The plaintiffs in Stoneridge brought a class action alleging that defendants participated in Charter Communications' scheme to defraud its investors. Defendants were vendors of set top cable boxes who had agreed to sell their boxes to Charter at inflated prices and then return the excess payments to Charter through the purchase of advertising from Charter. This allowed Charter to capitalize the purchase of the cable boxes and record the advertising as revenue, defrauding investors into believing Charter had met revenue and cash flow projections. Plaintiffs alleged the defendant vendors knew of the fraud and even agreed to back date the cable box contracts to make them appear unrelated to the advertising purchases.

The trial court dismissed the action against the vendors, and the Eighth Circuit affirmed, concluding that defendants had not engaged in a "deceptive act" within the meaning of § 10(b), which extends only to "conduct [that] involves either a misstatement or a failure to disclose by one who has a duty to disclose." In re Charter Communications, Inc., Securities Litigation, 443 F.3d 987, 990 (2006). Because defendants had not "affirmatively cause[d] to be made a fraudulent statement or omission," the Eighth Circuit found that defendants were "at most guilty of aiding and abetting" and, under the Supreme Court's Central Bank decision, could not be liable for violating § 10(b). Id. at 992.

In its 5-3 decision authored by Justice Kennedy, the Supreme Court rejected the Eighth Circuit's definition of deceptive acts as overly narrow, but agreed that the third party vendor defendants could not be liable even if they were alleged to have participated in Charter's scheme to defraud because the plaintiffs could not establish reliance on defendants' allegedly deceptive acts.

The Court noted that to establish a private right of action under § 10(b), investors must prove not only that the defendant engaged in a deceptive act in connection with the purchase or sale of a security, but also that the investor relied on the deceptive conduct. The element of reliance ensures that "'the requisite causal connection between a defendant's misrepresentation and plaintiff's injury' exists as a predicate for liability."

In the absence of specific proof of reliance, plaintiffs may generally rely on one of two rebuttable presumptions. First, reliance is presumed if an investor establishes that there was an omission of a material fact by a party with a duty to disclose that fact. Second, reliance may also be presumed if a party's misrepresentation is made public, because it is assumed that the investor relied on the information being reflected in the market price of the security.

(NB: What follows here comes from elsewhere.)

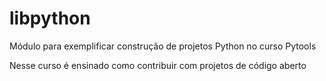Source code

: # libpython
Módulo para exemplificar construção de projetos Python no curso Pytools

Nesse curso é ensinado como contribuir com projetos de código aberto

Here, however, the Supreme Court found that plaintiffs could not avail themselves of either presumption. Even if the vendor defendants' conduct amounted to an omission of material information, they owed no duty to the investors of Charter. Nor was there any allegation that the vendors' deceptive acts had been communicated to the public, giving rise to a presumption of reliance from an alleged fraud on the market. The Court thus held that plaintiffs could not establish reliance on the vendors' actions "except in an indirect chain that we find too remote for liability."

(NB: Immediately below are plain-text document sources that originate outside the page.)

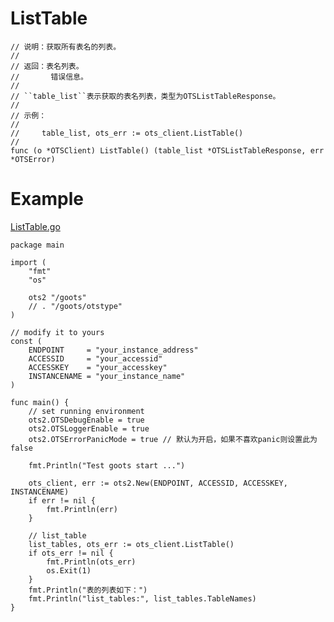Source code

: ListTable
=========
	
	// 说明：获取所有表名的列表。
	//
	// 返回：表名列表。
	//       错误信息。
	//
	// ``table_list``表示获取的表名列表，类型为OTSListTableResponse。
	//
	// 示例：
	//
	//     table_list, ots_err := ots_client.ListTable()
	//
	func (o *OTSClient) ListTable() (table_list *OTSListTableResponse, err *OTSError)

Example
=======
[ListTable.go](https:///goots/blob/master/example/3-ListTable.go)

	package main
	
	import (
		"fmt"
		"os"
	
		ots2 "/goots"
		// . "/goots/otstype"
	)
	
	// modify it to yours
	const (
		ENDPOINT     = "your_instance_address"
		ACCESSID     = "your_accessid"
		ACCESSKEY    = "your_accesskey"
		INSTANCENAME = "your_instance_name"
	)
	
	func main() {
		// set running environment
		ots2.OTSDebugEnable = true
		ots2.OTSLoggerEnable = true
		ots2.OTSErrorPanicMode = true // 默认为开启，如果不喜欢panic则设置此为false
	
		fmt.Println("Test goots start ...")
	
		ots_client, err := ots2.New(ENDPOINT, ACCESSID, ACCESSKEY, INSTANCENAME)
		if err != nil {
			fmt.Println(err)
		}
	
		// list_table
		list_tables, ots_err := ots_client.ListTable()
		if ots_err != nil {
			fmt.Println(ots_err)
			os.Exit(1)
		}
		fmt.Println("表的列表如下：")
		fmt.Println("list_tables:", list_tables.TableNames)
	}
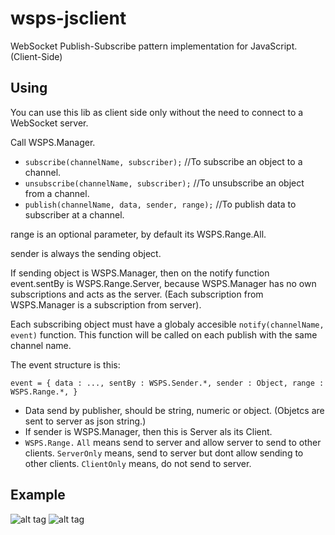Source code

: # wsps-jsclient
WebSocket Publish-Subscribe pattern implementation for JavaScript. (Client-Side)

## Using
You can use this lib as client side only without the need to connect to a WebSocket server.

Call WSPS.Manager.
* `subscribe(channelName, subscriber);` //To subscribe an object to a channel.
* `unsubscribe(channelName, subscriber);` //To unsubscribe an object from a channel.
* `publish(channelName, data, sender, range);` //To publish data to subscriber at a channel.

 range is an optional parameter, by default its WSPS.Range.All.
 
 sender is always the sending object. 
 
 If sending object is WSPS.Manager, then on the notify function event.sentBy is WSPS.Range.Server,
 because WSPS.Manager has no own subscriptions and acts as the server.
 (Each subscription from WSPS.Manager is a subscription from server).
 
 
Each subscribing object must have a globaly accesible `notify(channelName, event)` function.
This function will be called on each publish with the same channel name.

The event structure is this:

`event = {
  data : ...,
  sentBy : WSPS.Sender.*,
  sender : Object,
  range : WSPS.Range.*,
}`

* Data send by publisher, should be string, numeric or object. (Objetcs are sent to server as json string.)
* If sender is WSPS.Manager, then this is Server als its Client.
* `WSPS.Range.` `All` means send to server and allow server to send to other clients. `ServerOnly` means, send to server but dont allow sending to other clients. `ClientOnly` means, do not send to server.

## Example
![alt tag](https://acevik.de/img/wsps-jsclient-example3.png)
![alt tag](https://acevik.de/img/wsps-jsclient-example2.png)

The Court went on to expressly reject plaintiffs' argument that, even in the absence of a public misstatement, defendants should be held liable for their participation in the overall fraudulent scheme, a theory previously accepted by the Ninth Circuit in Simpson v. AOL Time Warner Inc., 452 F.3d 1040 (9th Cir. 2006). If scheme liability were adopted, the Court noted, "it would revive in substance the implied cause of action against all aiders and abettors" that was rejected in Central Bank and undermine Congress' amendment of the Act after Central Bank to extend the SEC enforcement power – but not the private right of action -- to reach such third party actors.

The Supreme Court's decision should come as a welcome relief to third parties such as accountants, business partners and attorneys, who will no longer be subject to liability solely on remote allegations of participation in a fraudulent securities "scheme".